BEGIN Exercise inputs
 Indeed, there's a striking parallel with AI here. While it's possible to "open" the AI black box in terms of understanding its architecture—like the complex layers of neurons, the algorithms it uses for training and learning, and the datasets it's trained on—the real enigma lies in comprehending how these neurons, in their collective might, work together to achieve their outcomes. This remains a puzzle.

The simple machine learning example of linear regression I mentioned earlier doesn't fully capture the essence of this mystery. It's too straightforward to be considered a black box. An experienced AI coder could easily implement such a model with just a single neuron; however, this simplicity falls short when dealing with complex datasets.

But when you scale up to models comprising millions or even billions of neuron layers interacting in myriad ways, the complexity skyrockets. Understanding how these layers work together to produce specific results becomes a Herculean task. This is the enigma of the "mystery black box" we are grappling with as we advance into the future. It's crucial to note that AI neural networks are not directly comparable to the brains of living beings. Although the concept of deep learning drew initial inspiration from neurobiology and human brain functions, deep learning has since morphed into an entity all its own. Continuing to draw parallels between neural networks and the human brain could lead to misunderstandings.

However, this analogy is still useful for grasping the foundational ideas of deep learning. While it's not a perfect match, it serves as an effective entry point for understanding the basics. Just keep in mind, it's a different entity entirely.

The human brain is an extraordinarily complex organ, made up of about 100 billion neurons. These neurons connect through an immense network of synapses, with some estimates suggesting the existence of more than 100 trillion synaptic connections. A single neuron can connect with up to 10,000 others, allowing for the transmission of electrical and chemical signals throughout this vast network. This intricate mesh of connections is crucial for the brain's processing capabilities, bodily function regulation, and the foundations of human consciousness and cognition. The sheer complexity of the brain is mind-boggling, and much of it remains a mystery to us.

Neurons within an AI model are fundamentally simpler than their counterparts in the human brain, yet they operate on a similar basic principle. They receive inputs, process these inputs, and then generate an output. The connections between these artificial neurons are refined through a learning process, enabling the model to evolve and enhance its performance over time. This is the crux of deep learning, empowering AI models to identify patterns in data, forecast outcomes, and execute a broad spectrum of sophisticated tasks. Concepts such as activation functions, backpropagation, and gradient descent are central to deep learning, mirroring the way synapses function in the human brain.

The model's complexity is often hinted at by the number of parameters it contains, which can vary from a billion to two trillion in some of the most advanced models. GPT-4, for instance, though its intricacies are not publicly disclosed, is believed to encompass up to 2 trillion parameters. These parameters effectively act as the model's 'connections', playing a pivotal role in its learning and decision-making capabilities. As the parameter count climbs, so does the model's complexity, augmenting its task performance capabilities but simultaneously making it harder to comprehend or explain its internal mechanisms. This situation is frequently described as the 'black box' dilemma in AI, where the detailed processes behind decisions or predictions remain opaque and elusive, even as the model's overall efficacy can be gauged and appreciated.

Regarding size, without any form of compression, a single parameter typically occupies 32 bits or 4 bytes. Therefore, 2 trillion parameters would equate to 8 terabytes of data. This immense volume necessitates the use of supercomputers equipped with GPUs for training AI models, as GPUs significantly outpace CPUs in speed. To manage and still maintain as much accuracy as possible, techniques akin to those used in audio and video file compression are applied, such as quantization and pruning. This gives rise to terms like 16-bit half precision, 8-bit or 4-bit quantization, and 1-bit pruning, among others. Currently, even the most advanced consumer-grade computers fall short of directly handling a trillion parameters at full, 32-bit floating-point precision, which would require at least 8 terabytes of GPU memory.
END Exercise inputs
• _Work order_
From the first line of the data through the line with "The simple machine", quote each line exactly and add nothing else.

• _Reply to the task_
 Indeed, there's a striking parallel with AI here. While it's possible to "open" the AI black box in terms of understanding its architecture—like the complex layers of neurons, the algorithms it uses for training and learning, and the datasets it's trained on—the real enigma lies in comprehending how these neurons, in their collective might, work together to achieve their outcomes. This remains a puzzle.

The simple machine learning example of linear regression I mentioned earlier doesn't fully capture the essence of this mystery. It's too straightforward to be considered a black box. An experienced AI coder could easily implement such a model with just a single neuron; however, this simplicity falls short when dealing with complex datasets.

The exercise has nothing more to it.